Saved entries
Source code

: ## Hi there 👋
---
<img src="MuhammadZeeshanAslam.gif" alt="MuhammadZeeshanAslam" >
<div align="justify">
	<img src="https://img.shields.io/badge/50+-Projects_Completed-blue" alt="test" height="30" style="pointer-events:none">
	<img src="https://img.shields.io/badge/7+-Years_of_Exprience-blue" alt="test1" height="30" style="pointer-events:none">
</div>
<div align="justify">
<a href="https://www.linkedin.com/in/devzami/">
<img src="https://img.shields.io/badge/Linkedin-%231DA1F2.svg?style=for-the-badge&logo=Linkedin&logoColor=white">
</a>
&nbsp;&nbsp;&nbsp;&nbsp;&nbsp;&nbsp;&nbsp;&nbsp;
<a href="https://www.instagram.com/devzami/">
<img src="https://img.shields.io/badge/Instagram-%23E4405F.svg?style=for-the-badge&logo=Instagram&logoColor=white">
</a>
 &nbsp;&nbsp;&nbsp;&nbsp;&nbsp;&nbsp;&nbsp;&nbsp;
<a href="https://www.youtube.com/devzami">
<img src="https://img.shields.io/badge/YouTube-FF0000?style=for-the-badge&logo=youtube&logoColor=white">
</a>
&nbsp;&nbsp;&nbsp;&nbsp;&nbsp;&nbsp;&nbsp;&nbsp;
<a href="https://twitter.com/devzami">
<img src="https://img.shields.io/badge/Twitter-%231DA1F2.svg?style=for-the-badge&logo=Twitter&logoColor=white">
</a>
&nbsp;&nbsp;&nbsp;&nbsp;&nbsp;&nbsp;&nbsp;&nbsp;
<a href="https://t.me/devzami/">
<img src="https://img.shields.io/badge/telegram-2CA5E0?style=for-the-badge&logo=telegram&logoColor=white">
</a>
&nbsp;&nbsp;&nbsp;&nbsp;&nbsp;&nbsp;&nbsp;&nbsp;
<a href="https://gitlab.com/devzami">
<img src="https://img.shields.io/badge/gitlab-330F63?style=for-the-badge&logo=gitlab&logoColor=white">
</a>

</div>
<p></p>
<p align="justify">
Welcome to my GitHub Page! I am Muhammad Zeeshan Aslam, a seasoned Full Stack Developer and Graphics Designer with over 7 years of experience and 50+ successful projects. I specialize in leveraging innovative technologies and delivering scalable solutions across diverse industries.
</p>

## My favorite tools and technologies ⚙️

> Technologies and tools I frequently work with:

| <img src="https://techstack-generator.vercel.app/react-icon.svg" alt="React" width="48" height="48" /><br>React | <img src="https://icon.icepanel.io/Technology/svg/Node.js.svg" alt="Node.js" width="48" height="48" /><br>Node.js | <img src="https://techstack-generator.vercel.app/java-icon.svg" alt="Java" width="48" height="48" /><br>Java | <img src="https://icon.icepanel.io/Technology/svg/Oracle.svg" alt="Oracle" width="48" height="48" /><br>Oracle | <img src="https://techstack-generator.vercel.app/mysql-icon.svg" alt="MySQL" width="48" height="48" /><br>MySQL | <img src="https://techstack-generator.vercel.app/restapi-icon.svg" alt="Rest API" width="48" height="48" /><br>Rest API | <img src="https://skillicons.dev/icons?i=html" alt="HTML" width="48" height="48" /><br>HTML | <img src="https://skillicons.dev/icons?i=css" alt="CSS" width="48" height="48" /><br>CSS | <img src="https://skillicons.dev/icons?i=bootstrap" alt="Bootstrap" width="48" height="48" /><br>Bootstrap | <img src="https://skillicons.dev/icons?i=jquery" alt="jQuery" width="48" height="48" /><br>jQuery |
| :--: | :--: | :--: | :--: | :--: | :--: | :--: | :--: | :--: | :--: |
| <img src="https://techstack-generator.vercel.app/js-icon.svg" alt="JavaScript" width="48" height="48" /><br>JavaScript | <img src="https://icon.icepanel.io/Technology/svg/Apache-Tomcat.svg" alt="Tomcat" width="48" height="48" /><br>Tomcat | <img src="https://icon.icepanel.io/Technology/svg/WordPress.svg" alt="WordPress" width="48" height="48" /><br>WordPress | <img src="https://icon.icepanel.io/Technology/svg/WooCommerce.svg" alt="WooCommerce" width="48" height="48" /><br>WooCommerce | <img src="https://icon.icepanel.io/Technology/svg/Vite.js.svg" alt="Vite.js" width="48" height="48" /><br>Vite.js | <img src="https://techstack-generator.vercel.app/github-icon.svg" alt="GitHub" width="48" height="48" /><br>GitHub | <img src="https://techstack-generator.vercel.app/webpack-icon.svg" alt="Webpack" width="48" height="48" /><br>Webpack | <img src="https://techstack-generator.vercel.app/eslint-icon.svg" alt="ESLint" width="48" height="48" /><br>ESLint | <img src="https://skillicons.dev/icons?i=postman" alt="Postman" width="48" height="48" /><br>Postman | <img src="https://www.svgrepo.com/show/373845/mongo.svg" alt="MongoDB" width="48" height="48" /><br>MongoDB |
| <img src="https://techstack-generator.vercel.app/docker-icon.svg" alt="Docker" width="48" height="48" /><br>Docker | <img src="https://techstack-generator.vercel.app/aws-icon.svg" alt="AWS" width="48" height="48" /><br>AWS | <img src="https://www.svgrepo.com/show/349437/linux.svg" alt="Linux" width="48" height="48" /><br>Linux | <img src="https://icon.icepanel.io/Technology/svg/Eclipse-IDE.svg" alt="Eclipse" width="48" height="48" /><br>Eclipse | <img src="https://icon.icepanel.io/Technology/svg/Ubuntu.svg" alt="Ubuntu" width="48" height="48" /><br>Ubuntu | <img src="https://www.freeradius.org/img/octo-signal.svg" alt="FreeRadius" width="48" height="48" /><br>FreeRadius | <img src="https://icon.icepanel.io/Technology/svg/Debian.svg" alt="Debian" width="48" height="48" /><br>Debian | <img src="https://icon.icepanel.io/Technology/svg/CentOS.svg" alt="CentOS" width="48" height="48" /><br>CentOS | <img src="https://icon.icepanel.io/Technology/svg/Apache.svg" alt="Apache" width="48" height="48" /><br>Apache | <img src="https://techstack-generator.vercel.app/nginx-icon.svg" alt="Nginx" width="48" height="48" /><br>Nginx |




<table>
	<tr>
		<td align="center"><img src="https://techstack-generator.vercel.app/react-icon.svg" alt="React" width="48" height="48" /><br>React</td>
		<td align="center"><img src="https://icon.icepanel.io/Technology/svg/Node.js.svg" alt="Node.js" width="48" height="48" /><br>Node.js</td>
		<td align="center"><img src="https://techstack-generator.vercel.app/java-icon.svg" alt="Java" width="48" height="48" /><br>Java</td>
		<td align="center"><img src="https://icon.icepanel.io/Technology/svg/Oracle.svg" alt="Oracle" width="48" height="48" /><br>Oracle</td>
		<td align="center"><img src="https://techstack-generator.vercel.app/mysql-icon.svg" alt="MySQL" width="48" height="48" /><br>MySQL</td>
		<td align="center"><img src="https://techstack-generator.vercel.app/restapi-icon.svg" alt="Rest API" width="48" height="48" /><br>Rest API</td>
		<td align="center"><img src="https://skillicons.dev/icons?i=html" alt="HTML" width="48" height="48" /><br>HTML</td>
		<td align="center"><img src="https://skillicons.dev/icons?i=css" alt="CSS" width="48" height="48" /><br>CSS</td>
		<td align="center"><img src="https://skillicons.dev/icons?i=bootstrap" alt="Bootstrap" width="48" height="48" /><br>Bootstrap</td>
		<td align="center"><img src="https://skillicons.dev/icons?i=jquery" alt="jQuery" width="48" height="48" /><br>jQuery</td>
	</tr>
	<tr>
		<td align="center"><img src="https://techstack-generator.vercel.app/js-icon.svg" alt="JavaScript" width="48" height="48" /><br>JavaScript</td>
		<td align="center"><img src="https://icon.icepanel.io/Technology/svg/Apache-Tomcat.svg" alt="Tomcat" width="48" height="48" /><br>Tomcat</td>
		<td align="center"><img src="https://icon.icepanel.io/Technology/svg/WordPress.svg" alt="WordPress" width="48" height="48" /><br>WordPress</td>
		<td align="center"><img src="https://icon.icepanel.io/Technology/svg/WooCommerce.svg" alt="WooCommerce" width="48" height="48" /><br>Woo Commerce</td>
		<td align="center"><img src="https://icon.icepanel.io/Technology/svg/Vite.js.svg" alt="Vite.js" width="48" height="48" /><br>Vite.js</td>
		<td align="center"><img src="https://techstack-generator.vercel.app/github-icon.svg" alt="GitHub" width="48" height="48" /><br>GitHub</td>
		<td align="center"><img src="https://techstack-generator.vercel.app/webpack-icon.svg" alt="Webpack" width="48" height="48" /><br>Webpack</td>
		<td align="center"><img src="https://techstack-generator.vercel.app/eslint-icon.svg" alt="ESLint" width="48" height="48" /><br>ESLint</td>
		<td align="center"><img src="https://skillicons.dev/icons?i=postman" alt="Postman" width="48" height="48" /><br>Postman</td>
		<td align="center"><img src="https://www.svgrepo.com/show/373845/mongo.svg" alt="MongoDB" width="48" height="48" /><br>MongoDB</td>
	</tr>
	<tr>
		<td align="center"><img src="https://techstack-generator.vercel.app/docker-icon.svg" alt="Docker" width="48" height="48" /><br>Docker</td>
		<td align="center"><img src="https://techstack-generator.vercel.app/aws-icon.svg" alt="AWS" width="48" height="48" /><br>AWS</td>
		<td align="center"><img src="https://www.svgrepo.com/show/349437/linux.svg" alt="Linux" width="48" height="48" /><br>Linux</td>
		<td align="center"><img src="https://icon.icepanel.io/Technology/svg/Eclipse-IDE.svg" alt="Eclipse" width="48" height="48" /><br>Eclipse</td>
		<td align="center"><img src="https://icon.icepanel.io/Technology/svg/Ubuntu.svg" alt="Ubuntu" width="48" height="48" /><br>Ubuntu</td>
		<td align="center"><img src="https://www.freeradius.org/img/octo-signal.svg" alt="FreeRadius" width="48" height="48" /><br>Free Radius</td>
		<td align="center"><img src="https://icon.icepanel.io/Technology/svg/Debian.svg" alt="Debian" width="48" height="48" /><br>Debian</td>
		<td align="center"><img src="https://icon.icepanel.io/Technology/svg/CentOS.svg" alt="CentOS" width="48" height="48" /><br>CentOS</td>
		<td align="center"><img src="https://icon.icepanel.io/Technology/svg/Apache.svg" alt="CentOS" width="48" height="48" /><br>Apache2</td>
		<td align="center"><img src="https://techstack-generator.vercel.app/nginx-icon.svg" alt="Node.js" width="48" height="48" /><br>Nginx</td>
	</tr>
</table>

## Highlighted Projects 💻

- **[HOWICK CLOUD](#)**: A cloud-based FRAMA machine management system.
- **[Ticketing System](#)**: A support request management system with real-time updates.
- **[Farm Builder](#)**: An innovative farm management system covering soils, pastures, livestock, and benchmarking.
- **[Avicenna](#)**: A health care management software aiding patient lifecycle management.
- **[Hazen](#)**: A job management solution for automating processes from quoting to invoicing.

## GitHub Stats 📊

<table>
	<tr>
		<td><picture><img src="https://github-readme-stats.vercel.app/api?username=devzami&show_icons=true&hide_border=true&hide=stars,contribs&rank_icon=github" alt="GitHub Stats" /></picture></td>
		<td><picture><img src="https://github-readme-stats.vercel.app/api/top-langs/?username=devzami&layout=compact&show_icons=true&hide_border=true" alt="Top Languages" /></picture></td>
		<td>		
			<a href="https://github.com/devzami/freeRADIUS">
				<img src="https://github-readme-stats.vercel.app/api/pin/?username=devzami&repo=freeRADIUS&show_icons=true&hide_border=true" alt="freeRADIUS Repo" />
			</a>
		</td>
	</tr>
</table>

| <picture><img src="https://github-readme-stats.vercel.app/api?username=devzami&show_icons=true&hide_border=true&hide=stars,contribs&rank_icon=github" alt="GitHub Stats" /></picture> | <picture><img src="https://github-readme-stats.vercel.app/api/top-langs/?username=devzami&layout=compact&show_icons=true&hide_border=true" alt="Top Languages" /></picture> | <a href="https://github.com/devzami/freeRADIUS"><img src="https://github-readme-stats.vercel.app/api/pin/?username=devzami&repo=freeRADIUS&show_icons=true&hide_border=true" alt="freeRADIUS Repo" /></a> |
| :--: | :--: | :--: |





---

* **EXERCISE OBJECTIVE**
The answer must be every line from the records above that contains the word "innovative", copied in full.

* **REPLY**
Welcome to my GitHub Page! I am Muhammad Zeeshan Aslam, a seasoned Full Stack Developer and Graphics Designer with over 7 years of experience and 50+ successful projects. I specialize in leveraging innovative technologies and delivering scalable solutions across diverse industries.
- **[Farm Builder](#)**: An innovative farm management system covering soils, pastures, livestock, and benchmarking.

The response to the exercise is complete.